● **ACTIVITY**: Using the listing below, return every line that includes "equation".

● **DATASET RECORDS**:

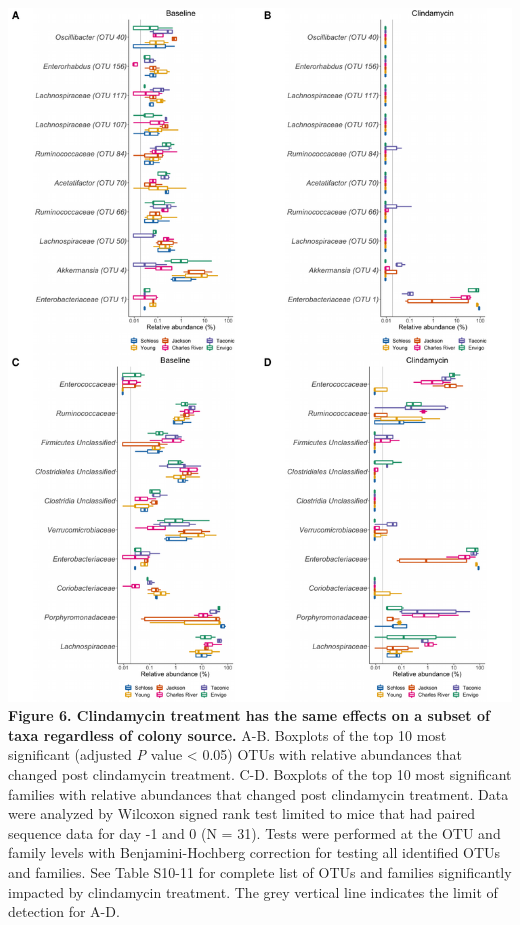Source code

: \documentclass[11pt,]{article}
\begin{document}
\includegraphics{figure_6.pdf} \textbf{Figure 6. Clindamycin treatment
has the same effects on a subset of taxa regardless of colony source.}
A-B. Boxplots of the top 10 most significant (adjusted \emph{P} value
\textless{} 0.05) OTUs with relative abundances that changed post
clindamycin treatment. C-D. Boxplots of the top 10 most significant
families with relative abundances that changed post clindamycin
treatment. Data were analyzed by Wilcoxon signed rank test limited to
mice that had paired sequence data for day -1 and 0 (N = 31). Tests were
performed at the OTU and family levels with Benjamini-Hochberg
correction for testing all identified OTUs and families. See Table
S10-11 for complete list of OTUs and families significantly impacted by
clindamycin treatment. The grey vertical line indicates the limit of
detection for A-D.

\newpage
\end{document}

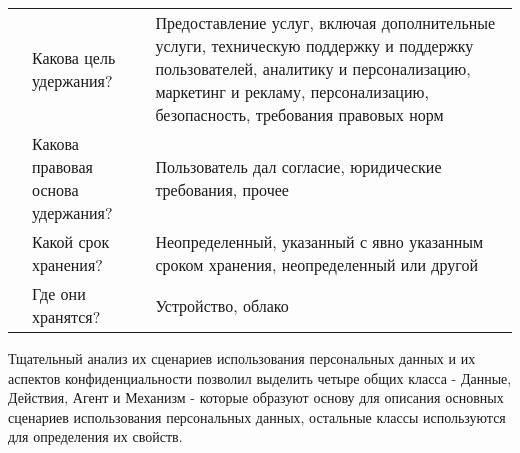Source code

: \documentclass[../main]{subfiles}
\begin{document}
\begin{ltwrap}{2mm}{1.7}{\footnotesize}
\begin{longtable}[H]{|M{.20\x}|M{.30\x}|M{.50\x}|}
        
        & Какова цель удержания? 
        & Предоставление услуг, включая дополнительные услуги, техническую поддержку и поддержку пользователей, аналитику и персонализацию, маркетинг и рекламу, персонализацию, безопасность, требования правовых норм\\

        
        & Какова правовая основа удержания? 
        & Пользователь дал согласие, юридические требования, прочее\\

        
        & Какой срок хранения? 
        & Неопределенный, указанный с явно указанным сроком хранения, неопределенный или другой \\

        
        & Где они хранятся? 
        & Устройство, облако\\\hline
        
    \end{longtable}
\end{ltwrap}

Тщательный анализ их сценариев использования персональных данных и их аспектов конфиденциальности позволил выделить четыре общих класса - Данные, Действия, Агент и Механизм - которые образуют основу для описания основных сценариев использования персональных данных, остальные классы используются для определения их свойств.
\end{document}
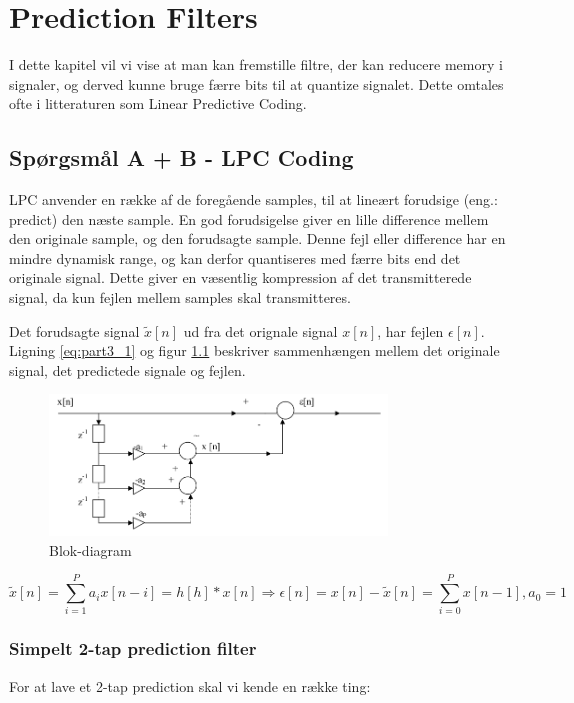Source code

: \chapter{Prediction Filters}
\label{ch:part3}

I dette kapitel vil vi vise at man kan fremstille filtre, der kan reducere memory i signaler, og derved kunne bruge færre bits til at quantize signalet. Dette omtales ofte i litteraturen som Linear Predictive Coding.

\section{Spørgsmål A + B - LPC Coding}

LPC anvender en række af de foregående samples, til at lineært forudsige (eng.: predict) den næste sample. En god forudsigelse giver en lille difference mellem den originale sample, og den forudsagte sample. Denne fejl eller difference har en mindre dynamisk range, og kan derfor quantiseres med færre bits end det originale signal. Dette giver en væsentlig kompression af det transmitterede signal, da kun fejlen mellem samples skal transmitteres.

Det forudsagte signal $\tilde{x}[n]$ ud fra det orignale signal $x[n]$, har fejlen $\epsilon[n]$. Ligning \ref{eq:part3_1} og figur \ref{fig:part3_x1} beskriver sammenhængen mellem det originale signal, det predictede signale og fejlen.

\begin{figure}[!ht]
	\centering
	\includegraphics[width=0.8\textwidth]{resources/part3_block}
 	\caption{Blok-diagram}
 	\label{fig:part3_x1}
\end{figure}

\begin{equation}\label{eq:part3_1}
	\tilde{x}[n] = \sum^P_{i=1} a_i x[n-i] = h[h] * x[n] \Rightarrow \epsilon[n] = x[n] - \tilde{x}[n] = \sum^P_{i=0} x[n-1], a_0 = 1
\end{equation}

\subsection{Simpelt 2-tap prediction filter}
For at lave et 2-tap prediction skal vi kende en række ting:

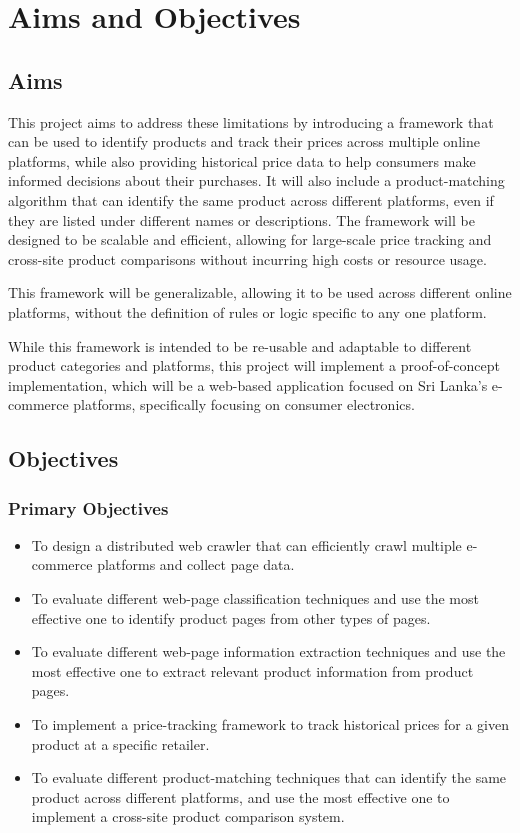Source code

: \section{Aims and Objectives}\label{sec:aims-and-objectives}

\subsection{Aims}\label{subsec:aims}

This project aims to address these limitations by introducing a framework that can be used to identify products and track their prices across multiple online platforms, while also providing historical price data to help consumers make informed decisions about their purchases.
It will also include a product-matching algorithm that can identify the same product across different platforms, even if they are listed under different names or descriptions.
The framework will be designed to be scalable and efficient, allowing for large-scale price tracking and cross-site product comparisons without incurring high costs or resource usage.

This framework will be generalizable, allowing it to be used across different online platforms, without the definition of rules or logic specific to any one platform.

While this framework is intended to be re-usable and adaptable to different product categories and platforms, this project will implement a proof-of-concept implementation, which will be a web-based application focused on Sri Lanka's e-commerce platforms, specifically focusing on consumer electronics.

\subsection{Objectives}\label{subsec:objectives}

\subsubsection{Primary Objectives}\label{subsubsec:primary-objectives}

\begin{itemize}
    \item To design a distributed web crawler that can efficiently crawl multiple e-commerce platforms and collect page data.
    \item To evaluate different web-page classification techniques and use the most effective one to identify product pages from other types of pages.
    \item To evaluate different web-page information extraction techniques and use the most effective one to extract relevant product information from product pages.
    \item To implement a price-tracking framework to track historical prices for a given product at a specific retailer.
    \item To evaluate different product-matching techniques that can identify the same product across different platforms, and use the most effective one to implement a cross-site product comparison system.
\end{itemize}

● **SOLVED EXERCISE**:
\begin{equation}\label{eq:part3_1}
\end{equation}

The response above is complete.